After a twenty-minute interval, and a long queue at the bar, the audience was treated to some precise and seemingly effortless playing from Willie McCallum, who included some 3/4 marches composed by John McLellan of Dunoon, and the ground of “My King Has Landed in Moidart.” Gordon Walker completed the solo spots and provided his usual entertaining display of fantastic flying fingers, making it all look so easy.
Field Marshal Montgomery finished off the afternoon. Anyone expecting something new from the band was to be disappointed, apparently new material is being prepared for their August concert in Glasgow. The highlight was the hornpipe set composed by band member Ryan Canning.
The Evening Concert
The ScottishPower Pipe Band held the stage for over an hour in the evening with an exciting and varied program. When the band struck up with “The Hamster” and “The Rainbow” the big powerful sound was a treat to the ears, and there was a good balance between pipes and drums. Competition MSR and Medley sets followed.
There cannot be many bands that can put up two soloists like the ever popular Gordons – Walker and Duncan – and they didn’t disappoint. If someone had asked the Walker to dance he probably could have done that too.
Halfway through Gordon Duncan’s set he removed his chanter and did something to his reed (spoke to it?), blew up, re-tuned his drones and with some funky fingering had a pipe and tunes in the Galician style. Just like that.
The band returned to the stage to be joined by folk instrumentalists Phil Cunningham (without accordion), Foster Patterson, Malcolm Stitt, Davey Paton and Jim Walker and the concert continued with “McLeod’s Oran Mor” and a set of jigs. Then followed a piece composed by Phil Cunningham that had been recorded as “library music” and has been named “Cathcart,” which is the area of Glasgow where the band is based. More Phil Cunningham tunes followed with “Lightly Swims the Swan” from his “Hebridean Suite” and the Jigs “Double Rise” and “Gingerhogs”.

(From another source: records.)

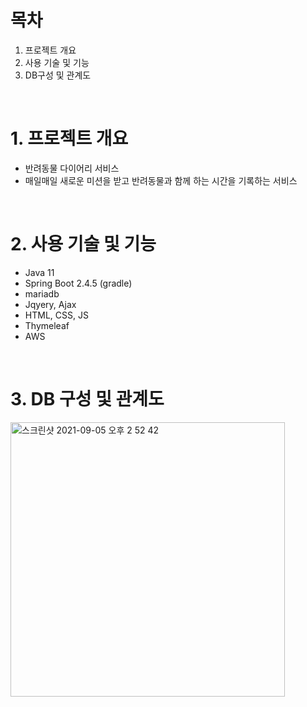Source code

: # 목차
1. 프로젝트 개요
2. 사용 기술 및 기능
3. DB구성 및 관계도

<br>


# 1. 프로젝트 개요
- 반려동물 다이어리 서비스 
- 매일매일 새로운 미션을 받고 반려동물과 함께 하는 시간을 기록하는 서비스

<br>



# 2. 사용 기술 및 기능
- Java 11 
- Spring Boot 2.4.5 (gradle)
- mariadb
- Jqyery, Ajax
- HTML, CSS, JS
- Thymeleaf
- AWS

<br>


# 3. DB 구성 및 관계도
<img width="439" alt="스크린샷 2021-09-05 오후 2 52 42" src="https://user-images.githubusercontent.com/59347101/132116955-443d79bd-76b9-479a-a6ee-ddc544f21a0e.png">

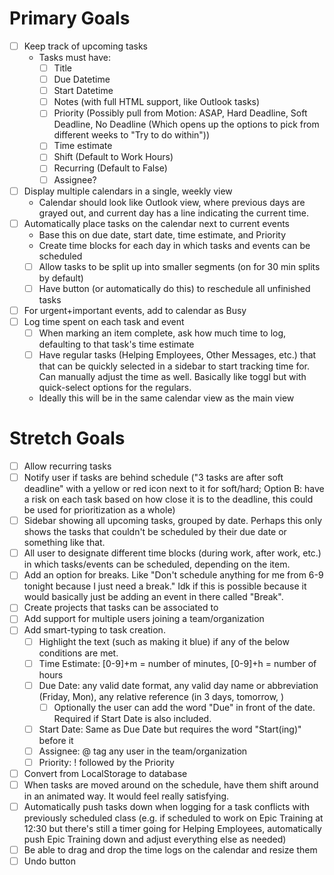 # Primary Goals
- [ ] Keep track of upcoming tasks
  - Tasks must have:
    - [ ] Title
    - [ ] Due Datetime
    - [ ] Start Datetime
    - [ ] Notes (with full HTML support, like Outlook tasks)
    - [ ] Priority (Possibly pull from Motion: ASAP, Hard Deadline, Soft Deadline, No Deadline (Which opens up the options to pick from different weeks to "Try to do within"))
    - [ ] Time estimate
    - [ ] Shift (Default to Work Hours)
    - [ ] Recurring (Default to False)
    - [ ] Assignee?
- [ ] Display multiple calendars in a single, weekly view
  - Calendar should look like Outlook view, where previous days are grayed out, and current day has a line indicating the current time.
- [ ] Automatically place tasks on the calendar next to current events
  - Base this on due date, start date, time estimate, and Priority
  - Create time blocks for each day in which tasks and events can be scheduled
  - [ ] Allow tasks to be split up into smaller segments (on for 30 min splits by default)
  - [ ] Have button (or automatically do this) to reschedule all unfinished tasks
- [ ] For urgent+important events, add to calendar as Busy
- [ ] Log time spent on each task and event
  - [ ] When marking an item complete, ask how much time to log, defaulting to that task's time estimate
  - [ ] Have regular tasks (Helping Employees, Other Messages, etc.) that that can be quickly selected in a sidebar to start tracking time for. Can manually adjust the time as well. Basically like toggl but with quick-select options for the regulars.
  - Ideally this will be in the same calendar view as the main view

# Stretch Goals
- [ ] Allow recurring tasks
- [ ] Notify user if tasks are behind schedule ("3 tasks are after soft deadline" with a yellow or red icon next to it for soft/hard; Option B: have a risk on each task based on how close it is to the deadline, this could be used for prioritization as a whole)
- [ ] Sidebar showing all upcoming tasks, grouped by date. Perhaps this only shows the tasks that couldn't be scheduled by their due date or something like that.
- [ ] All user to designate different time blocks (during work, after work, etc.) in which tasks/events can be scheduled, depending on the item.
- [ ] Add an option for breaks. Like "Don't schedule anything for me from 6-9 tonight because I just need a break." Idk if this is possible because it would basically just be adding an event in there called "Break".
- [ ] Create projects that tasks can be associated to
- [ ] Add support for multiple users joining a team/organization
- [ ] Add smart-typing to task creation.
  - [ ] Highlight the text (such as making it blue) if any of the below conditions are met.
  - [ ] Time Estimate: [0-9]+m = number of minutes, [0-9]+h = number of hours
  - [ ] Due Date: any valid date format, any valid day name or abbreviation (Friday, Mon), any relative reference (in 3 days, tomorrow, )
    - [ ] Optionally the user can add the word "Due" in front of the date. Required if Start Date is also included.
  - [ ] Start Date: Same as Due Date but requires the word "Start(ing)" before it
  - [ ] Assignee: @ tag any user in the team/organization
  - [ ] Priority: ! followed by the Priority
- [ ] Convert from LocalStorage to database
- [ ] When tasks are moved around on the schedule, have them shift around in an animated way. It would feel really satisfying.
- [ ] Automatically push tasks down when logging for a task conflicts with previously scheduled class (e.g. if scheduled to work on Epic Training at 12:30 but there's still a timer going for Helping Employees, automatically push Epic Training down and adjust everything else as needed)
- [ ] Be able to drag and drop the time logs on the calendar and resize them
- [ ] Undo button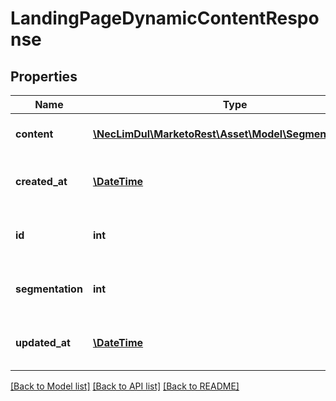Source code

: # LandingPageDynamicContentResponse

## Properties

Name | Type | Description | Notes
------------ | ------------- | ------------- | -------------
**content** | [**\NecLimDul\MarketoRest\Asset\Model\SegmentContent[]**](SegmentContent.md) | List of variations in the section | [optional]
**created_at** | [**\DateTime**](\DateTime.md) | Datetime when the section was created | [optional]
**id** | **int** | Id of the dnamic content section | [optional]
**segmentation** | **int** | Segmentation to which the section is linked | [optional]
**updated_at** | [**\DateTime**](\DateTime.md) | Datetime when the section was last updated | [optional]

[[Back to Model list]](../../README.md#models) [[Back to API list]](../../README.md#endpoints) [[Back to README]](../../README.md)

This entire concert was full of highlights and surprises not least Phil Cunningham’s whistle holding its own against a full pipe band.
Anne Spalding is an accomplished soloist and experienced bandsperson. Among her many distinctions, she was one of the first two female pipers ever to compete at the Argyllshire Gathering and Northern Meeting. Islay Spalding, Anne’s daughter, is a piper and a drummer who recently played with the Vale of Atholl Juvenile band. They both live in Broughty Ferry, Scotland.